At this time, refilling has been completed, and the ink delivery tube 52, FIG. 2 can be disconnected from the ink cartridge 10. A capillary filter can also be provided in the liquid passageway in the cartridge 10 between the delivery tube inlet connector 44 and the ink bag 15 to seal the connector 44.
Referring to FIG. 7, reference numeral 90 generally indicates an alternative embodiment of the present invention. This embodiment includes a cylinder portion 62 and a piston portion 72' that are received together to form a fluid bridge. The fluid bridge is connectible between the reservoir 20', FIG. 2 and the collapsible ink bag 15, FIG. 2 by the ink supply tube 51, FIG. 2 and the ink delivery tube 52. The fluid bridge mechanically and fluidically couples the ink reservoir to the ink bag so that replenishment ink may be transferred from the reservoir to the ink bag. The cylinder portion 62 operates in the same manner as the cylinder portion 62 described above in FIGS. 3-6, inclusive. The piston portion 72' includes a capillary filter 92 mounted on the inclined central surface of the end wall of the piston portion. The capillary filter covers the ink delivery tube 52 and operates in the same manner as a capillary filter 76 described above in connection with FIGS. 3-6. The inclined central surface of the end wall of the piston prevents the capture of air bubbles or other gases within the fluid bridge when the piston 72' and the cylinder portion 62 are brought together.
Referring to FIG. 7, reference numeral 74 generally indicates a quantity of water or other low vapor pressure liquid located within the vent passage 86 on top of the filter 88. The filter and the water 74 together operate to pass air bubbles or their gases through the vent passage 86 when the cylinder portion 62 and the piston 72' are brought together and air and other gases are purged from the interior space 84 of the fluid bridge. The filter 88 also prevents the passage of ink from the interior space 84, FIG. 4 into the vent passage 86.

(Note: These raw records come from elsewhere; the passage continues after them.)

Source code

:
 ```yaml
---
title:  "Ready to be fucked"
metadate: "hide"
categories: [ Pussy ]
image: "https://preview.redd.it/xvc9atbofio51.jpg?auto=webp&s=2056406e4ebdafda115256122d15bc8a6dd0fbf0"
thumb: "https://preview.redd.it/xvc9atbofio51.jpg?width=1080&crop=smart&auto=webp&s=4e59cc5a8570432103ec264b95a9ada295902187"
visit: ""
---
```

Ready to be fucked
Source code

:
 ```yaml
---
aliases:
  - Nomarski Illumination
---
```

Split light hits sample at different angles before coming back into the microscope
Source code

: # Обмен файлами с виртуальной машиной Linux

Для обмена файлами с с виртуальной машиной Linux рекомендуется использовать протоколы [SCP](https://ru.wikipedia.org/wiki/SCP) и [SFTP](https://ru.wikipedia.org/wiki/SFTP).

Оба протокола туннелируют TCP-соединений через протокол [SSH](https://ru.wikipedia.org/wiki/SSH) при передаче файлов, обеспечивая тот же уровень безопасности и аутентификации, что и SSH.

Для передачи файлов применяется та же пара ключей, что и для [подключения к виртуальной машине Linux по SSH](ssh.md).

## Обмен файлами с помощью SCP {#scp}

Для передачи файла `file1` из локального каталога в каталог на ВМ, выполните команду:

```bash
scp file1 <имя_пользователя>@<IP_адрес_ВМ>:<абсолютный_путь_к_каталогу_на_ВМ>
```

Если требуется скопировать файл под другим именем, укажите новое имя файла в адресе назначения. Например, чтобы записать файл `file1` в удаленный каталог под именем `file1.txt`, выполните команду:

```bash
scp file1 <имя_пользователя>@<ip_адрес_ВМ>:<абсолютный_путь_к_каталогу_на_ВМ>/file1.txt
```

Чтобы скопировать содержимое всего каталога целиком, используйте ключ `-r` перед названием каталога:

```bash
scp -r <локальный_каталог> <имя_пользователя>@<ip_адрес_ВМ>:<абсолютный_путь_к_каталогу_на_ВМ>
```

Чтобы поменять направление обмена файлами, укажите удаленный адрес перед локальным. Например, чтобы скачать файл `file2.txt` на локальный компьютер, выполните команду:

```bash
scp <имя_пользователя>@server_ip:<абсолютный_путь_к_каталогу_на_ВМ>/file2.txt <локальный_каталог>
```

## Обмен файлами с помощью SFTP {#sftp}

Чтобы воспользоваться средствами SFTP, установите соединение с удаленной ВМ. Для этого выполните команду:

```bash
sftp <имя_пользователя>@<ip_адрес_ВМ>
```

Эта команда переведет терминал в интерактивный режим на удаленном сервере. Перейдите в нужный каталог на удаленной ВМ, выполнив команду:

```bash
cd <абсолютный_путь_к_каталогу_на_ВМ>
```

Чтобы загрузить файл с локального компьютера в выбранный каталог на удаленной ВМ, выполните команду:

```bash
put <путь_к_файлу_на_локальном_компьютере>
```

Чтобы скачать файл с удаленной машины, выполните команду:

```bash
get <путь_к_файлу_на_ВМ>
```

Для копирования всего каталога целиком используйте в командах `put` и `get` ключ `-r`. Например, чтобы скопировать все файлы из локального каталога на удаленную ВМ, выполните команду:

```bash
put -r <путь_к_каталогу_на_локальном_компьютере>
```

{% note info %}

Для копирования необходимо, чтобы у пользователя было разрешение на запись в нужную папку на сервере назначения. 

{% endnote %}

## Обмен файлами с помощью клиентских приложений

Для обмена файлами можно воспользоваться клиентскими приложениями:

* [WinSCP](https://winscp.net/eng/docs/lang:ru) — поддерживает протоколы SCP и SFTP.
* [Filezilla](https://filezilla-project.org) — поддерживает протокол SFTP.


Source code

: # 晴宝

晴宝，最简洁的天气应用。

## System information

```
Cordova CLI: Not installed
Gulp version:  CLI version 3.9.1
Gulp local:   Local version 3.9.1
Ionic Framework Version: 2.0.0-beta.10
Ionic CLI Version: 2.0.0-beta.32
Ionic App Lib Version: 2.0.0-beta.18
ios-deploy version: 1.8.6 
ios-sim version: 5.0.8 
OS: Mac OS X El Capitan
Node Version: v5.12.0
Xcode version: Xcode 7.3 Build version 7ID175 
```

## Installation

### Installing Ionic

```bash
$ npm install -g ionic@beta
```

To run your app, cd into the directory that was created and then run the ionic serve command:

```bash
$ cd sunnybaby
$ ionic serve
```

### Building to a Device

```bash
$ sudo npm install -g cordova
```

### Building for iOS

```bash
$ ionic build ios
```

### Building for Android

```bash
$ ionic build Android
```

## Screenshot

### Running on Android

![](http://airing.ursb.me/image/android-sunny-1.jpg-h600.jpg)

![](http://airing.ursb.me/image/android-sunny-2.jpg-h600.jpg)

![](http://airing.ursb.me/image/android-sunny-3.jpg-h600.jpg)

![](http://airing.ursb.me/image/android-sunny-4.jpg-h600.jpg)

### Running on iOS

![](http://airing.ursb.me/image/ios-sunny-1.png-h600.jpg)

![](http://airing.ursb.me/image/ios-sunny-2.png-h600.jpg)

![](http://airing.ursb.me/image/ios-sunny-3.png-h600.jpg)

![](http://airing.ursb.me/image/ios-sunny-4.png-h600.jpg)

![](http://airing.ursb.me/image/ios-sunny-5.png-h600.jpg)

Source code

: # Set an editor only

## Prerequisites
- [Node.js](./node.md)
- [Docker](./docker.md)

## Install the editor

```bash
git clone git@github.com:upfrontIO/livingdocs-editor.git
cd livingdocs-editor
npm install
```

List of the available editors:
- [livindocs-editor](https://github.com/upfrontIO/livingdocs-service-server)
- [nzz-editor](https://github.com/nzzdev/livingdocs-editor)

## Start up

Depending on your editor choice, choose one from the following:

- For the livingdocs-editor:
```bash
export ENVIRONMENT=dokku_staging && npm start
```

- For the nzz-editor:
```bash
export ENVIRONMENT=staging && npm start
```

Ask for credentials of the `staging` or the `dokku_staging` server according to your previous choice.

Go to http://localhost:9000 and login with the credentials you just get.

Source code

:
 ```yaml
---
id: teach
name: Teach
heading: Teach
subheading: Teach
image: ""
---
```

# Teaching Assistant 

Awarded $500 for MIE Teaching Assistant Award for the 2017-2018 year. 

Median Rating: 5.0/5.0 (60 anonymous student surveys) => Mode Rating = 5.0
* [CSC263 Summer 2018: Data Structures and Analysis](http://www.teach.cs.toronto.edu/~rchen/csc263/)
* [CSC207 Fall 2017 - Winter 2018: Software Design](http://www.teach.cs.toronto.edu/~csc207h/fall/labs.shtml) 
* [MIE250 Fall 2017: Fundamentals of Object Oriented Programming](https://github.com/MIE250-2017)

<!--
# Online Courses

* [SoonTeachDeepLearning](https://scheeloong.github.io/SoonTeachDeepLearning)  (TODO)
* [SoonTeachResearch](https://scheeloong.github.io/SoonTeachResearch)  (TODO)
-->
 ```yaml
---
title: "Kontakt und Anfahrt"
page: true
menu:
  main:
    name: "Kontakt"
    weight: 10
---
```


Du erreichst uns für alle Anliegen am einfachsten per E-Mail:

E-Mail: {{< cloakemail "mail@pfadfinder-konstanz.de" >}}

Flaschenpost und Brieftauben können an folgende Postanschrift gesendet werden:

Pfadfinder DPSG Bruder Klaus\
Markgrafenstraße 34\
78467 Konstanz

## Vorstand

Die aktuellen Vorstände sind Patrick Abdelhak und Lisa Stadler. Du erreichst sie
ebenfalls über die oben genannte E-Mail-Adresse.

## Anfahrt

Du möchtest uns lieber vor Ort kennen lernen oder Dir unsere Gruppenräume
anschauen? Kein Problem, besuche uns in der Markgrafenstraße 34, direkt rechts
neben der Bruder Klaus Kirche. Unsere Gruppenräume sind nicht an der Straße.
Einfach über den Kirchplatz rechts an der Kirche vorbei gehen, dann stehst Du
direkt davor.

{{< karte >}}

When the cylinder portion 62, FIG. 7 is brought into fluid and mechanical connection with the piston 72, a fluid bridge is formed. The fluid bridge includes a gas valve for purging the air bubbles and other gases from the bridge that may obstruct the flow of replenishment ink from the reservoir 20' to the ink bag. This purge valve is formed by the piston 72 sliding inwardly within the bore of the cylinder portion 62 so that the entrapped air in the space 84 is forced through the vent passage 86. The purge valve also includes the filter 88 and the water 74 which together pass the air and dissolved gases but block the passage of replenishment ink.
The fluid bridge also contains a priming valve that establishes contiguous liquid communication between the reservoir and the ink bag. When the piston and the cylinder are brought together, the air entrapped in the space 84 is exhausted in the vent passage 86. Simultaneously, the capillary filters 66 and 92 permit the flow of ink across their surfaces when both sides of the filters are wetted. The combined operation of the cylinder portion 62, and the piston 72, and the filters 66, 76, 88, and 92 ensures that when the fluid bridge is established, the bridge is primed with ink to establish contiguous liquid communication between the reservoir 20' and the ink bag.
It is contemplated that perhaps one closing stroke of the cylinder portion 62, FIG. 7 and the piston 72 may not be sufficient to fully purge all of the air bubbles and gases from the fluid bridge or to prime completely the entire fluid bridge. If so, then the cylinder and piston may be moved in reciprocal strokes with respect to each other in a pumping process until the fluid bridge is fully primed and purged.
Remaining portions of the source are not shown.